There are many hand tools that I use and appreciate, but these are three of my favorites right now:
1. The Broadfork
This particular broadfork is solid steel and very heavy duty. These aren't needed for most soil types, but we have some special soil in New Mexico...
If you've ever used a broad fork, you know how amazing they are. Through simple action, you can bury the tines deep into the soil. Then, by using your body weight to lean back, you lift the soil up, effectively aerating it and allowing water, microbes, and insect life to penetrate deeper into the ground. By repeatedly broad forking soil that has a healthy soil-food-web, you can continue to create high carbon top soil even while crops are growing in it! By this I mean the microbial life digests insoluble minerals in the soil and converts them to compounds that your plants roots can absorb, and then larger critters eat the microbes and produce castings which help build up carbon and restore the texture of the soil.
So with one motion you are simultaneously aerating your soil and improving fertility. It doesn't get much better than that, folks....
My garden is pretty new and the soil is fairly compacted.. hoping to fix this by next season!
2. Stirrup hoe
This tool has a pivoting head with a double sides blade that is about 1" thick and wraps up both sides of the tool. It makes quick work of most annual weeds. I use it all the time! It also works great to remove crop debris and smooth a bed out before planting.

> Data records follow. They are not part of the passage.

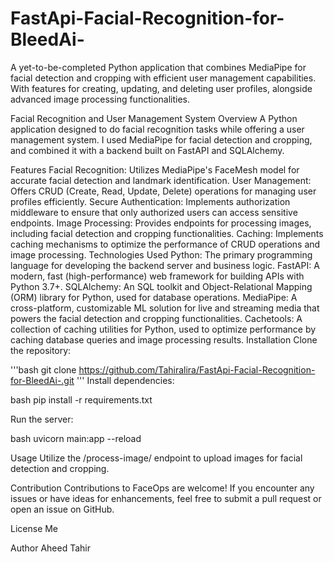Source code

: # FastApi-Facial-Recognition-for-BleedAi-
A yet-to-be-completed Python application that combines  MediaPipe for facial detection and cropping with efficient user management capabilities. With features for creating, updating, and deleting user profiles, alongside advanced image processing functionalities.


Facial Recognition and User Management System
Overview
A Python application designed to do facial recognition tasks while offering a user management system. I used MediaPipe for facial detection and cropping, and combined it with a backend built on FastAPI and SQLAlchemy.

Features
Facial Recognition: Utilizes MediaPipe's FaceMesh model for accurate facial detection and landmark identification.
User Management: Offers CRUD (Create, Read, Update, Delete) operations for managing user profiles efficiently.
Secure Authentication: Implements authorization middleware to ensure that only authorized users can access sensitive endpoints.
Image Processing: Provides endpoints for processing images, including facial detection and cropping functionalities.
Caching: Implements caching mechanisms to optimize the performance of CRUD operations and image processing.
Technologies Used
Python: The primary programming language for developing the backend server and business logic.
FastAPI: A modern, fast (high-performance) web framework for building APIs with Python 3.7+.
SQLAlchemy: An SQL toolkit and Object-Relational Mapping (ORM) library for Python, used for database operations.
MediaPipe: A cross-platform, customizable ML solution for live and streaming media that powers the facial detection and cropping functionalities.
Cachetools: A collection of caching utilities for Python, used to optimize performance by caching database queries and image processing results.
Installation
Clone the repository:

'''bash
git clone https://github.com/Tahiralira/FastApi-Facial-Recognition-for-BleedAi-.git
'''
Install dependencies:

bash
pip install -r requirements.txt

Run the server:

bash
uvicorn main:app --reload

Usage
Utilize the /process-image/ endpoint to upload images for facial detection and cropping.

Contribution
Contributions to FaceOps are welcome! If you encounter any issues or have ideas for enhancements, feel free to submit a pull request or open an issue on GitHub.

License
Me

Author
Aheed Tahir
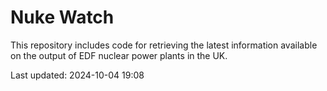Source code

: # Nuke Watch

This repository includes code for retrieving the latest information available on the output of EDF nuclear power plants in the UK.

Last updated: 2024-10-04 19:08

3. And finally, a garden staple.
Yep.. this staple is about 6" long and 1" wide. I use it for many different things. For example with irrigation line I use two and loop the line through like a belt buckle, so I can pull the lines tight and they hold in place well (I don't have a picture of that). I also use it just as ... well, a garden staple. And then there is this:
Going back to my point about simplicity... That's why I really like the garden staple.. I mean, after all, it's just a bent piece of wire. Yet it is super useful for so many things. If only everything in life could be as simple as a garden staple. If only....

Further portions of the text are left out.